Степан Васильевич поднял на них усталые глаза.
- Мне представляется, что это отличная идея, - и он улыбнулся, подогреваемый смутной надеждой.
По удивительному стечению обстоятельств, школьницы нашли-таки Фридриха Мюллера из городка Майнц.
- Вы хотите отправить ему письмо? – спросили они у ветерана.
- Как же тесен мир! – воскликнул Степан Васильевич, когда ему показали фотографии Фридриха и его семьи.
Степан Васильевич застонал – кольнуло сердце. В следующий момент сердце словно раздулось, и ветеран стремительно потерял равновесие…
Степан Васильевич очнулся с одной-единственной мыслью – смерть была близка, как никогда.
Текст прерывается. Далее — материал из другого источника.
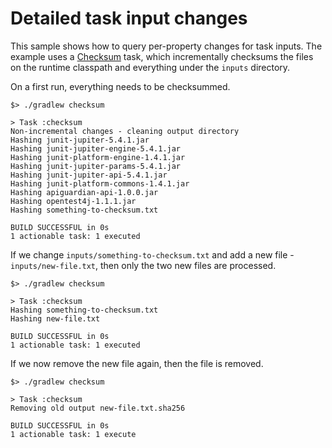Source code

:# Detailed task input changes

This sample shows how to query per-property changes for task inputs.
The example uses a [Checksum](buildSrc/main/kotlin/Checksum.kt) task, which incrementally checksums the files on the runtime classpath and everything under the `inputs` directory.

On a first run, everything needs to be checksummed.

```console
$> ./gradlew checksum

> Task :checksum
Non-incremental changes - cleaning output directory
Hashing junit-jupiter-5.4.1.jar
Hashing junit-jupiter-engine-5.4.1.jar
Hashing junit-platform-engine-1.4.1.jar
Hashing junit-jupiter-params-5.4.1.jar
Hashing junit-jupiter-api-5.4.1.jar
Hashing junit-platform-commons-1.4.1.jar
Hashing apiguardian-api-1.0.0.jar
Hashing opentest4j-1.1.1.jar
Hashing something-to-checksum.txt

BUILD SUCCESSFUL in 0s
1 actionable task: 1 executed
``` 

If we change `inputs/something-to-checksum.txt` and add a new file - `inputs/new-file.txt`, then only the two new files are processed.

```console
$> ./gradlew checksum

> Task :checksum
Hashing something-to-checksum.txt
Hashing new-file.txt

BUILD SUCCESSFUL in 0s
1 actionable task: 1 executed
```

If we now remove the new file again, then the file is removed.

```console
$> ./gradlew checksum

> Task :checksum
Removing old output new-file.txt.sha256

BUILD SUCCESSFUL in 0s
1 actionable task: 1 execute
```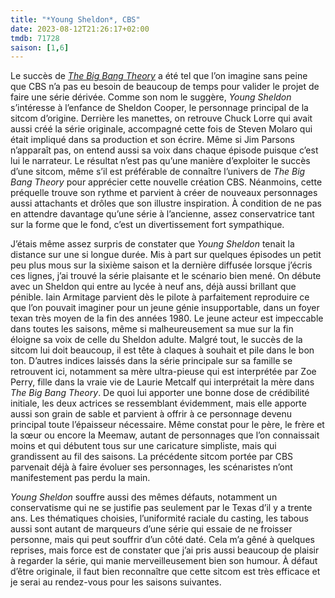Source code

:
 ```yaml
---
title: "*Young Sheldon*, CBS"
date: 2023-08-12T21:26:17+02:00
tmdb: 71728 
saison: [1,6]
---
```


Le succès de [*The Big Bang Theory*](https://voiretmanger.fr/big-bang-theory-lorre-prady-cbs/) a été tel que l’on imagine sans peine que CBS n’a pas eu besoin de beaucoup de temps pour valider le projet de faire une série dérivée. Comme son nom le suggère, *Young Sheldon* s’intéresse à l’enfance de Sheldon Cooper, le personnage principal de la sitcom d’origine. Derrière les manettes, on retrouve Chuck Lorre qui avait aussi créé la série originale, accompagné cette fois de Steven Molaro qui était impliqué dans sa production et son écrire. Même si Jim Parsons n’apparaît pas, on entend aussi sa voix dans chaque épisode puisque c’est lui le narrateur. Le résultat n’est pas qu’une manière d’exploiter le succès d’une sitcom, même s’il est préférable de connaître l’univers de *The Big Bang Theory* pour apprécier cette nouvelle création CBS. Néanmoins, cette préquelle trouve son rythme et parvient à créer de nouveaux personnages aussi attachants et drôles que son illustre inspiration. À condition de ne pas en attendre davantage qu’une série à l’ancienne, assez conservatrice tant sur la forme que le fond, c’est un divertissement fort sympathique.

J’étais même assez surpris de constater que *Young Sheldon* tenait la distance sur une si longue durée. Mis à part sur quelques épisodes un petit peu plus mous sur la sixième saison et la dernière diffusée lorsque j’écris ces lignes, j’ai trouvé la série plaisante et le scénario bien mené. On débute avec un Sheldon qui entre au lycée à neuf ans, déjà aussi brillant que pénible. Iain Armitage parvient dès le pilote à parfaitement reproduire ce que l’on pouvait imaginer pour un jeune génie insupportable, dans un foyer texan très moyen de la fin des années 1980. Le jeune acteur est impeccable dans toutes les saisons, même si malheureusement sa mue sur la fin éloigne sa voix de celle du Sheldon adulte. Malgré tout, le succès de la sitcom lui doit beaucoup, il est tête à claques à souhait et pile dans le bon ton. D’autres indices laissés dans la série principale sur sa famille se retrouvent ici, notamment sa mère ultra-pieuse qui est interprétée par Zoe Perry, fille dans la vraie vie de Laurie Metcalf qui interprétait la mère dans *The Big Bang Theory*. De quoi lui apporter une bonne dose de crédibilité initiale, les deux actrices se ressemblant évidemment, mais elle apporte aussi son grain de sable et parvient à offrir à ce personnage devenu principal toute l’épaisseur nécessaire. Même constat pour le père, le frère et la sœur ou encore la Meemaw, autant de personnages que l’on connaissait moins et qui débutent tous sur une caricature simpliste, mais qui grandissent au fil des saisons. La précédente sitcom portée par CBS parvenait déjà à faire évoluer ses personnages, les scénaristes n’ont manifestement pas perdu la main.

*Young Sheldon* souffre aussi des mêmes défauts, notamment un conservatisme qui ne se justifie pas seulement par le Texas d’il y a trente ans. Les thématiques choisies, l’uniformité raciale du casting, les tabous aussi sont autant de marqueurs d’une série qui essaie de ne froisser personne, mais qui peut souffrir d’un côté daté. Cela m’a gêné à quelques reprises, mais force est de constater que j’ai pris aussi beaucoup de plaisir à regarder la série, qui manie merveilleusement bien son humour. À défaut d’être originale, il faut bien reconnaître que cette sitcom est très efficace et je serai au rendez-vous pour les saisons suivantes.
Он почувствовал всю прохладу больничной палаты.
На нём была расшитая узорами рубаха и какие-то слишком приятные на ощупь штаны. Мерно работала сушилка – на ней лежали чьи-то тапочки.
Ветеран всем своим слабым и добрым сердцем надеялся, что обошлось без неприятных неожиданностей. Он захлопал глазами, когда в палату зашла медсестра, и приподнялся на кровати.
Спустя минуту в палату зашёл сутулый доктор. Он излучал оптимизм.
- Вам повезло, что у вас такие заботливые друзья, - присев рядом, сказал доктор. – Правда, вам всю жизнь придётся принимать варфарин.
Степан Васильевич живо отреагировал на слова доктора.
- Неужели кто-то оплатил мою операцию? – спросил он.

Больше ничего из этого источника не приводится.